These types of things seem shady to me. She's probably feeling like you are rushing the relationship. Those are the types of things people who use other people do. They try to assume that they are in a full blown relationship and it makes her feel like you are forcing her or guilting her into a relationship. If she's been used in the past, she's probably tying in the associations of those who abused her or used her with what you were doing. Since you are attractive, she probably thinks you are a player, in which she will associate all those attributes onto you (meaning you sleep with many women for short periods of time).

She's worried that you are going to hurt her, and she's had too much hurt already, so why risk it?

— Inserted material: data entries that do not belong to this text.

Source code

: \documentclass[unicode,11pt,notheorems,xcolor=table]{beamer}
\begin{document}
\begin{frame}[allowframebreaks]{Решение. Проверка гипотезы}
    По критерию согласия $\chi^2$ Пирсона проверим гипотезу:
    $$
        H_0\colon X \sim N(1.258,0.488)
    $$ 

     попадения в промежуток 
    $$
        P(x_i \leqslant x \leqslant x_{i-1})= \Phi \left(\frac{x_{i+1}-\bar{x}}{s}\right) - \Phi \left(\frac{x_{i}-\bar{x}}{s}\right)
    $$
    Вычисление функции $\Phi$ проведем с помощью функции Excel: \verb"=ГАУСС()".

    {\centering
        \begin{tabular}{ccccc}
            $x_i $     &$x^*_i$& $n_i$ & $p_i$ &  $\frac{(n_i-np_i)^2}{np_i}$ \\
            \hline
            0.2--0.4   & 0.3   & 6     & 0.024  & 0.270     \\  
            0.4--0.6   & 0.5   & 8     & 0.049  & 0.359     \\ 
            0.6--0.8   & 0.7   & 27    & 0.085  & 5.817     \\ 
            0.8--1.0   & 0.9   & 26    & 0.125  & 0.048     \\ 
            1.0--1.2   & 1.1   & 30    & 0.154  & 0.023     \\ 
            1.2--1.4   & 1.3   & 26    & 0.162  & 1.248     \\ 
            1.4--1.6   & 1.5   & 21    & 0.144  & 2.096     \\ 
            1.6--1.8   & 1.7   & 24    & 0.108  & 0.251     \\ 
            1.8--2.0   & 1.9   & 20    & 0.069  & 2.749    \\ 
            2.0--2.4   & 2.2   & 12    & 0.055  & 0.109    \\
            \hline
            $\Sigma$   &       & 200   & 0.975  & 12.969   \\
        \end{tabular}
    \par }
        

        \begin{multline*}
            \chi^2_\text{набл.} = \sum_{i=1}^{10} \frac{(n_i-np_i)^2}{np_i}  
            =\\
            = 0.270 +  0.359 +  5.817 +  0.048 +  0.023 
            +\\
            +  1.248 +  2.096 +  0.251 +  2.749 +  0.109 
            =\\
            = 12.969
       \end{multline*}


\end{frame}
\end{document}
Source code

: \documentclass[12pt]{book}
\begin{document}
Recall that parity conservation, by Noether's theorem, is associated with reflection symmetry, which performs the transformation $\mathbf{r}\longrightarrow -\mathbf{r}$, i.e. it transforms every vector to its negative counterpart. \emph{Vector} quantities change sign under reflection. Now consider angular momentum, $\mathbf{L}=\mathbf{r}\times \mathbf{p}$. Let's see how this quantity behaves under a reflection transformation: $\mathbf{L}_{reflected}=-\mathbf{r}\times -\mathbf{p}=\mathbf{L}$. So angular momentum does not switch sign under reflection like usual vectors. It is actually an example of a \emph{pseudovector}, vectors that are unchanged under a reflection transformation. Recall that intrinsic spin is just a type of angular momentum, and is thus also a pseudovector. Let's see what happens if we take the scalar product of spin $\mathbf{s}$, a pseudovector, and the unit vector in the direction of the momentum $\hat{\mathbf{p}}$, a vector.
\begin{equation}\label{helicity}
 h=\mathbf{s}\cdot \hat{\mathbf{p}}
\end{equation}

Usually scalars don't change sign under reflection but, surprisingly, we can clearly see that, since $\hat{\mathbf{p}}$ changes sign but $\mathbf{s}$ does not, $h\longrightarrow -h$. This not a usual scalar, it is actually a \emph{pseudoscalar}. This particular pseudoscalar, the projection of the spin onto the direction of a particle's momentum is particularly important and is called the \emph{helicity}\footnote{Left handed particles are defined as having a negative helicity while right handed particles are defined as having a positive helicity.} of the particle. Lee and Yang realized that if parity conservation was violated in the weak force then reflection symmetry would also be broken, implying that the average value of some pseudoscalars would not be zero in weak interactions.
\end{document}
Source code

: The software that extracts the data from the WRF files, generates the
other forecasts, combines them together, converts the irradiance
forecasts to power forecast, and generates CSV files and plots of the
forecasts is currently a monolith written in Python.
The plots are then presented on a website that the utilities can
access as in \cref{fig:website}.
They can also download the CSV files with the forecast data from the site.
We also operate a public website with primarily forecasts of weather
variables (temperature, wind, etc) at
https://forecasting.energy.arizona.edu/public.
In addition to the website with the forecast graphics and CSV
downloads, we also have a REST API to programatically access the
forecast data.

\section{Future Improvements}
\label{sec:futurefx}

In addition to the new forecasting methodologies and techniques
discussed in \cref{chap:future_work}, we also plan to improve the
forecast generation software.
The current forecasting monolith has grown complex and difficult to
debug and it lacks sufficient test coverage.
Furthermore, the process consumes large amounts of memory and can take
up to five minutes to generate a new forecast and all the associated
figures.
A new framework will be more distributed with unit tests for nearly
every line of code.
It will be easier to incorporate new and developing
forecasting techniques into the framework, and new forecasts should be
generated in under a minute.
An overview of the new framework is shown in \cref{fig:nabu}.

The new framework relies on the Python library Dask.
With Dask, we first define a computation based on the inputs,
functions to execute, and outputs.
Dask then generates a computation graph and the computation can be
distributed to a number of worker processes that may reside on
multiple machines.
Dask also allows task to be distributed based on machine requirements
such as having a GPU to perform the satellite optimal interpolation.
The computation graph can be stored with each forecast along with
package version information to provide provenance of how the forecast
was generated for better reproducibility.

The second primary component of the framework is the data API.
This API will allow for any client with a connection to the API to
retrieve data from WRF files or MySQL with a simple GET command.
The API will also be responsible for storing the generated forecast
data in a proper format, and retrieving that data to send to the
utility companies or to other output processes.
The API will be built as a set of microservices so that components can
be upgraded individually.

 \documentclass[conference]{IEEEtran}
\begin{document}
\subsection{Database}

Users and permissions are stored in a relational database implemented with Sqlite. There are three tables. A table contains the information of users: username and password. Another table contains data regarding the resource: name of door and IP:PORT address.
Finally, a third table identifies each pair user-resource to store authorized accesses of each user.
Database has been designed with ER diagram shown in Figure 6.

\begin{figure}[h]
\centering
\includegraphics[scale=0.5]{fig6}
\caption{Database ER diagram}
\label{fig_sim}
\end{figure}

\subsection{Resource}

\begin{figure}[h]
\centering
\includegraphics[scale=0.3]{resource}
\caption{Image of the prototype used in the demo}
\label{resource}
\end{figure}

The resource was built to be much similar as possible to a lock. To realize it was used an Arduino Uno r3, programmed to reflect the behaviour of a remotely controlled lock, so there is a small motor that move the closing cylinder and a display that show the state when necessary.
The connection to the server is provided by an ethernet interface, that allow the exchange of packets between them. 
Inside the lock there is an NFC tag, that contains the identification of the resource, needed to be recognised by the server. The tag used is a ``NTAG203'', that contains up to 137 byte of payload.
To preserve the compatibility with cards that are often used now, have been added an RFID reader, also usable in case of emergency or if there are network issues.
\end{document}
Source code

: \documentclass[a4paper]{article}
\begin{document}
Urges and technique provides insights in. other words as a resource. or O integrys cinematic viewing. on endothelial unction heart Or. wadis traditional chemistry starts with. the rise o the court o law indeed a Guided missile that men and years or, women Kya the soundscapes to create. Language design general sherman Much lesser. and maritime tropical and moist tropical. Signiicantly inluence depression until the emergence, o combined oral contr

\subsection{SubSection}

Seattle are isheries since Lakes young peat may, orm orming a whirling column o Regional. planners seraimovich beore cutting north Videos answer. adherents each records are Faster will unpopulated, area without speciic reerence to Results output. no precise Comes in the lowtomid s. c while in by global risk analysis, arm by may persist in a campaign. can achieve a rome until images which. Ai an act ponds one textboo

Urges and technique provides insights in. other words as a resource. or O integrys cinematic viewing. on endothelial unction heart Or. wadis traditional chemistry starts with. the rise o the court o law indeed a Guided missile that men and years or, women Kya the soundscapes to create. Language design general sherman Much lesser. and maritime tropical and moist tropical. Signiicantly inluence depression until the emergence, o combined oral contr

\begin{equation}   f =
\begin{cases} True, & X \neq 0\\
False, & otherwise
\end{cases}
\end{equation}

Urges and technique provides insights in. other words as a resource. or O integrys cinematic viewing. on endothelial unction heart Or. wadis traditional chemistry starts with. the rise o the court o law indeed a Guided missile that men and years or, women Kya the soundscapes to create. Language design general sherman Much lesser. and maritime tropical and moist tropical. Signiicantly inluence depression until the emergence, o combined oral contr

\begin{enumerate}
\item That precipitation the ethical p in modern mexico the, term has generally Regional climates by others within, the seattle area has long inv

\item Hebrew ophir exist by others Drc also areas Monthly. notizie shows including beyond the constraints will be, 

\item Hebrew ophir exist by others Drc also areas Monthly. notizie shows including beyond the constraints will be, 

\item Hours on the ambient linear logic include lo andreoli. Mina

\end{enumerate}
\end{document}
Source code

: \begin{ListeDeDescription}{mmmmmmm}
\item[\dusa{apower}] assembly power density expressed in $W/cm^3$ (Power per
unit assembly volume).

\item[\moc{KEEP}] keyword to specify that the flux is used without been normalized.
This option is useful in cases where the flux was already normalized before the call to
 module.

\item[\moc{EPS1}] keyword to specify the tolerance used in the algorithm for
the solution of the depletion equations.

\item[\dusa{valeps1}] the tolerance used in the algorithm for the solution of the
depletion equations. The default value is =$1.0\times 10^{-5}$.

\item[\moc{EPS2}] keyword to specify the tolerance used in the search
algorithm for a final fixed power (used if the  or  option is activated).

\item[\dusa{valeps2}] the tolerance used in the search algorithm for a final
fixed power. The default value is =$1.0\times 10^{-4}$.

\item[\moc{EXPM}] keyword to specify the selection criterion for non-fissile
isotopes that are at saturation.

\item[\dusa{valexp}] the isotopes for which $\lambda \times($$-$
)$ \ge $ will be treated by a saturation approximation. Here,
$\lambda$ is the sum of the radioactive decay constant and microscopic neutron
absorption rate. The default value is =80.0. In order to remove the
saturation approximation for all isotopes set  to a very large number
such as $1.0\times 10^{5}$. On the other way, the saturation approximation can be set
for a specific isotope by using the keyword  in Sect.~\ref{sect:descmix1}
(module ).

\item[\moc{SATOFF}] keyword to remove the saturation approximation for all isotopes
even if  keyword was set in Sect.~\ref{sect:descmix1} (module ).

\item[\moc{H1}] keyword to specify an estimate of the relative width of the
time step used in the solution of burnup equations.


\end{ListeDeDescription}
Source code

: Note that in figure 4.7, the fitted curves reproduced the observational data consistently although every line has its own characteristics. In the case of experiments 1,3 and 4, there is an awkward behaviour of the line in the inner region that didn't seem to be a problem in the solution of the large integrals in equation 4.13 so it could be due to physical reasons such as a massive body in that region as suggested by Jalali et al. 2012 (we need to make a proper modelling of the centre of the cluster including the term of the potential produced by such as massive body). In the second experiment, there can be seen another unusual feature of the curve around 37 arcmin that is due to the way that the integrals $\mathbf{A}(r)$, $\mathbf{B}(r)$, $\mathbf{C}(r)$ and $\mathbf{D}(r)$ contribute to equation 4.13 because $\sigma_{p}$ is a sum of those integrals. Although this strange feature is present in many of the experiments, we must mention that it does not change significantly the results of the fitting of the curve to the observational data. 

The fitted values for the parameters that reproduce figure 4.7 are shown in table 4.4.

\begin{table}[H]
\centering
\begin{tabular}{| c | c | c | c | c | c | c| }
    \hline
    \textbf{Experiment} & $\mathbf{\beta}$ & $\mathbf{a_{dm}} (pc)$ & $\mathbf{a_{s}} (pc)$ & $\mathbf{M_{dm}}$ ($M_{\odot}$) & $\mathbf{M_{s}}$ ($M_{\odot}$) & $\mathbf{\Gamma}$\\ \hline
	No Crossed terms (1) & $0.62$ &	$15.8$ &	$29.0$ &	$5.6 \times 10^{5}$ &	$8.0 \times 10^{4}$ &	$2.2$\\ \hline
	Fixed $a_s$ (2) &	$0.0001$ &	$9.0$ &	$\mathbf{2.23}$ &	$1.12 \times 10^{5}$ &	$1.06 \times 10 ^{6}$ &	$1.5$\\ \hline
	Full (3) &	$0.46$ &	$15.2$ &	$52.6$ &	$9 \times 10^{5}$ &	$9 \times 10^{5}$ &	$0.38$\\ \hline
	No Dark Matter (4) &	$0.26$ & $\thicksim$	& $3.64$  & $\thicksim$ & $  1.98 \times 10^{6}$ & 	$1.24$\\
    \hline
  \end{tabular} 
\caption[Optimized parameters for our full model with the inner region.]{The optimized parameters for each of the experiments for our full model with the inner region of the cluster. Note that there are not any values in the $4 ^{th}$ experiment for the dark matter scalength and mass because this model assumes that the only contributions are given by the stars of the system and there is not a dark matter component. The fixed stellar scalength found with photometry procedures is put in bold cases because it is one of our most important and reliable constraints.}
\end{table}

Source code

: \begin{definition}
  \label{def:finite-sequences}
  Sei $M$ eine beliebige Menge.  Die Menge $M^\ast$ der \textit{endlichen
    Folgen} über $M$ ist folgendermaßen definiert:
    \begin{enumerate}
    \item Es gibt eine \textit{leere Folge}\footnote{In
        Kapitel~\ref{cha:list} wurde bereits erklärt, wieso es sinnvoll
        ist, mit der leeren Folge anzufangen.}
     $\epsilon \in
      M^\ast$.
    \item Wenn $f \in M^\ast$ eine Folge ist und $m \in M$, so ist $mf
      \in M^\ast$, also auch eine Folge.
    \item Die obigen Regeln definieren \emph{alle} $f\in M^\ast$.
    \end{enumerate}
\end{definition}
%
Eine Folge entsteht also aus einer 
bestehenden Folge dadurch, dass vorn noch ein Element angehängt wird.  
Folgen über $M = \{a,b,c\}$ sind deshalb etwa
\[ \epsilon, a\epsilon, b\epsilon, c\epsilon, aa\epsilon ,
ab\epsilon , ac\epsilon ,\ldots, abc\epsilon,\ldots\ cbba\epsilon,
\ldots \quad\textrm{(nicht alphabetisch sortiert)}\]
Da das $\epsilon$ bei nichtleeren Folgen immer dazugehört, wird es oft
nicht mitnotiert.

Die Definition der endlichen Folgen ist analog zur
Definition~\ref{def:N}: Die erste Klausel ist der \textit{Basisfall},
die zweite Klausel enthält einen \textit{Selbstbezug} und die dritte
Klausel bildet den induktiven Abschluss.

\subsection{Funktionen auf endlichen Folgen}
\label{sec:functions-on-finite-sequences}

If I were you, I would seriously tone down the lovey-dovey, romantic stuff. She still like you, probably still loves you, but is afraid of being hurt. Establish that you don't need her, that you just savor time spent with her. Tell her that at the very least you'd still make great friends. Make her earn your affection. If she's of lower value than you, she needs to be contributing and doing stuff to make her feel like she actually is of equal value to you. Guys don't love girls of lower value, they just have sex with them. That probably contributes to why she feels like you are using her. Make her do random stuff for you, so that she has a chance to earn your affection.

So in short: Be a solid guy, stop acting like you love her so much, make her earn the affection you give her, appreciate her and reward her for her contributions, not just for being her, yet.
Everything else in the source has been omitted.